Haley went on to make an extended version of the introductory speech she used in South Carolina and in the process joined a chorus of Republicans who have stepped up their anti-Trump rhetoric.

Rubio has hit a stride in recent days with personal attacks during his stump speeches aimed at Trump.

“I will not stop until we fight a man that chooses not to disavow the KKK,” said Haley of Trump on Monday. “That is not a part of our party, that is not who we want as president. We will not allow that in our country!”
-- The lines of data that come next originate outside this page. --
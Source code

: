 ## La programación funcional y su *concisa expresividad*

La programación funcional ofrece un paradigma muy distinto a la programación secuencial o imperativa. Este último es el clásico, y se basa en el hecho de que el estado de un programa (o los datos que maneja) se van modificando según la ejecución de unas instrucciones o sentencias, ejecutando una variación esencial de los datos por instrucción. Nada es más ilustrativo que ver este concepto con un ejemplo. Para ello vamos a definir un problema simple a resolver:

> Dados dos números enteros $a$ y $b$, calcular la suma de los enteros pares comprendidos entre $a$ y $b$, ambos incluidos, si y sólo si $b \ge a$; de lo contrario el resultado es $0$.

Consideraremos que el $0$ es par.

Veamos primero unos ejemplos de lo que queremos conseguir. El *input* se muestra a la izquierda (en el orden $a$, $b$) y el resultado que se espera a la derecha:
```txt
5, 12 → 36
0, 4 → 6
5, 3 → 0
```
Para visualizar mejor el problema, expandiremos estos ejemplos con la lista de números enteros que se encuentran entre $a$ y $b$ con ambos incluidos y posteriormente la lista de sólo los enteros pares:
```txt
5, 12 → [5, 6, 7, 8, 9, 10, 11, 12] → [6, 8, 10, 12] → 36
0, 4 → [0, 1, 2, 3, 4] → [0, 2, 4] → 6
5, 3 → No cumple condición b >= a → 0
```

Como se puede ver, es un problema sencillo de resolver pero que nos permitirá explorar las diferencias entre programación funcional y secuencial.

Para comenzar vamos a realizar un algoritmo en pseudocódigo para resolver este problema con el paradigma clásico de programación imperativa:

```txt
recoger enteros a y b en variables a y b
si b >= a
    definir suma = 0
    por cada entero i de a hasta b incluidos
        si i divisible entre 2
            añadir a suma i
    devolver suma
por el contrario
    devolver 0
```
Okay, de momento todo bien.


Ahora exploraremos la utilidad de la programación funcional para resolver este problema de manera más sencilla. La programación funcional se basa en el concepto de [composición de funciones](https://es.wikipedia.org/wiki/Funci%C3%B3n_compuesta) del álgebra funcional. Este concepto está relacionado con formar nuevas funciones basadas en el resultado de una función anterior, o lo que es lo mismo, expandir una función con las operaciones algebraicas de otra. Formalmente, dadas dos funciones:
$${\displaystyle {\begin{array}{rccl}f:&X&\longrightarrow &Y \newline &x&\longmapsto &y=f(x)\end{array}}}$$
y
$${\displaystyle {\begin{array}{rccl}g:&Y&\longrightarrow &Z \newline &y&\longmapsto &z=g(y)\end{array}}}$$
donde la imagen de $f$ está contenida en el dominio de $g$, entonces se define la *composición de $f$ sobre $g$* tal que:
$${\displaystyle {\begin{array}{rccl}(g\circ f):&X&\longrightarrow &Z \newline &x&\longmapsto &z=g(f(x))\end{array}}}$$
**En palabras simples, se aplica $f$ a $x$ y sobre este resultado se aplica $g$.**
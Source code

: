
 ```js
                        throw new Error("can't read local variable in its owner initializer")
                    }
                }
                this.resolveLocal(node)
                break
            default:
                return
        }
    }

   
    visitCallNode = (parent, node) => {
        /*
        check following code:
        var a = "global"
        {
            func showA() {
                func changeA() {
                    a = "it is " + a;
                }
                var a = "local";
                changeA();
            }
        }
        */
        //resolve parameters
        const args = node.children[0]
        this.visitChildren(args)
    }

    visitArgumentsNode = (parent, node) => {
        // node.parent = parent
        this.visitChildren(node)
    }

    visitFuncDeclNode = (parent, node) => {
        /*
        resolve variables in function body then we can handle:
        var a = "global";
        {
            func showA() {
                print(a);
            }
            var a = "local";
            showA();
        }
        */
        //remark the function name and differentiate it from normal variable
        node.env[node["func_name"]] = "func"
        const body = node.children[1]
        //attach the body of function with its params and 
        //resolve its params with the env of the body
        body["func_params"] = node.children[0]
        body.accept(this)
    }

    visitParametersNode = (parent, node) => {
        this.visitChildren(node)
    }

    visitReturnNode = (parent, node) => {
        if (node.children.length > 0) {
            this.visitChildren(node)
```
Haley made the statement after citing the slayings of nine black churchgoers at Emanuel AME Church in Charleston by an avowed white supremacist on June 17. The killings sparked the removal of the Confederate battle flag off the Statehouse’s grounds, and later the protest by North Carolina-based Loyal White Knights of the Ku Klux Klan on July 18. At the time, Haley urged the public to stay away from the rally.

She is not the only South Carolinian to be critical of Trump. On Sunday, U.S. Sen. Tim Scott issued a written statement on Sunday that said “any candidate who cannot immediately condemn a hate group like the KKK does not represent the Republican Party, and will not unite it.”

Trump made news Sunday on CNN’s State of the Union by failing to distance himself from the endorsement of former U.S. Rep. David Duke, a white nationalist and former KKK grand wizard, and the support of groups such as the KKK.